The methodology proposed by NIST (National Institute of Standards and Technology) was initially introduced as a GNST (Guideline on Network Security Testing), reproduced in the Special Publication 800-42, and its continued version is presented in Special Publication 800-115 as “Technical Guide to Information Security Testing and Assessment”. Basically, the structure follows four stages: planning, where the system is analyzed to find the most interesting test targets; discovery, where the tester looks for vulnerabilities in the system; attack, where the tester verifies that the found vulnerabilities can be exploited; and report, where each result from the actions taken in the previous step is reported. In the attack stage, the following activities are also present: gaining access, escalating privileges, system browsing, and install additional tools.

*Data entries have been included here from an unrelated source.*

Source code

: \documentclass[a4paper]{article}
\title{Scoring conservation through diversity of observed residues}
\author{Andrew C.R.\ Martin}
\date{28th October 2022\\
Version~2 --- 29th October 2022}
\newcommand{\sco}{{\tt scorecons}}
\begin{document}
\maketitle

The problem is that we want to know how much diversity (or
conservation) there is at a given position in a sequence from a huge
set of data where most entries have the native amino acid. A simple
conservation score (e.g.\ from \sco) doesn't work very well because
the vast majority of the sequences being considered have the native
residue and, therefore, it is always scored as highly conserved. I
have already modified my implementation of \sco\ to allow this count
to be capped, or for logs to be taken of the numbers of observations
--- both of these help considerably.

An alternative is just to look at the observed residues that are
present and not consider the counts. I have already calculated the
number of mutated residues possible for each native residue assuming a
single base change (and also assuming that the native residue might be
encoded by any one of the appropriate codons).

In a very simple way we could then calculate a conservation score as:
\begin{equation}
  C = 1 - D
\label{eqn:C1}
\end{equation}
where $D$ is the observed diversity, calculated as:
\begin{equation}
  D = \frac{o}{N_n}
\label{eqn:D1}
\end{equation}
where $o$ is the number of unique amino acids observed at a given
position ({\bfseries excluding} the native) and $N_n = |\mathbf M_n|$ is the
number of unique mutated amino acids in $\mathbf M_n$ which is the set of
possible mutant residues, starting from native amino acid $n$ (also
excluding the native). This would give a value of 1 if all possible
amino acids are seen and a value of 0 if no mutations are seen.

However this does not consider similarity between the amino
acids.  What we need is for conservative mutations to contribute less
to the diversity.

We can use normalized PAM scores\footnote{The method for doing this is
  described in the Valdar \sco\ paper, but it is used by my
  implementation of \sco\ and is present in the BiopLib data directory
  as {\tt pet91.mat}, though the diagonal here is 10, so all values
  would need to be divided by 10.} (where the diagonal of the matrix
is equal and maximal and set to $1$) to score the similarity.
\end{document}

OWASP has a methodology driven by the idea of making secure software a reality, and therefore, the guidelines are directed towards testing security for web applications. In most software development organizations, security concerns are not present in the development process. Then, the methodology idealizes the use of security testing as a means of awareness and is based on other projects provided by the OWASP as the Code Review Guide and Development Guide. The methodology is divided into three main stages: the introductory stage, which deals with the preconditions for testing web applications and also the testing scope; the intermediate stage, which presents the OWASP Testing Framework with its techniques and tasks that are related to the different phases of the Software Development Life Cycle; and the conclusive stage that describes how vulnerabilities are tested by Code Review and Penetration Testing.

Based on that, the evaluation of methodologies is performed using some of the features described next. Figure 6 shows a comparison on the methodologies discussed in this SMS.
Fig. 6

Comparison between the models for Pentest

The classification of the features is categorized as follows:
  • Meet (M): Provides detailed definitions and concepts to deal with that feature in an appropriate manner.

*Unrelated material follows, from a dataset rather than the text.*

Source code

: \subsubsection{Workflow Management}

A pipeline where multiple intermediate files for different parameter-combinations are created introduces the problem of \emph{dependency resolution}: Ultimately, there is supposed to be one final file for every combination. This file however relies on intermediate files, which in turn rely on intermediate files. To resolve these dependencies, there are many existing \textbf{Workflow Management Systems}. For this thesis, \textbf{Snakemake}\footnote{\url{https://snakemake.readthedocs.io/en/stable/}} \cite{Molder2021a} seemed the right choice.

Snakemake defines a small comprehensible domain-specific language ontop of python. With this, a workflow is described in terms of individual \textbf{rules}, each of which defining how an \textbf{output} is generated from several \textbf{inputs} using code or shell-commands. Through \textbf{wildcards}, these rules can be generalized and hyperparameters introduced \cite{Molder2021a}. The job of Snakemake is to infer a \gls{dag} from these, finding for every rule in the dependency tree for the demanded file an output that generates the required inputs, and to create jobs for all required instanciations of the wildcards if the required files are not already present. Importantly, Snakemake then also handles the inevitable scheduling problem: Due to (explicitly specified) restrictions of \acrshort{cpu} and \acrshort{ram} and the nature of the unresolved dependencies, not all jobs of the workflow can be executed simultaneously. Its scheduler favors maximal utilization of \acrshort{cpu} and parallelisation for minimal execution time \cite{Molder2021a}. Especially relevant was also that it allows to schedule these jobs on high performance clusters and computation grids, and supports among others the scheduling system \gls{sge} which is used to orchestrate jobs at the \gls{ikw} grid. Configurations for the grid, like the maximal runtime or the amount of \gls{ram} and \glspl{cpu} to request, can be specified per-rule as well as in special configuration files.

  • Partly meet (PM): Issues about the feature are mentioned, but without the necessary robustness.

  • Not meet (NM): The methodology does not mention anything related to the feature.

Coverage. Initially, one of the important criteria for a security test is the scope. Scope refers to the concerns of the test range over possible scenarios. The OSSTMM [66], ISSAF [67], PTES [68], and NIST [69] methodologies are easily integrated and can be tailored to applications and operating systems, databases, physical security assessments, and web applications. However, the OWASP Testing Guide [70] model has a precisely defined focus: web applications and services. In this sense, the coverage of this methodology can represent a limitation.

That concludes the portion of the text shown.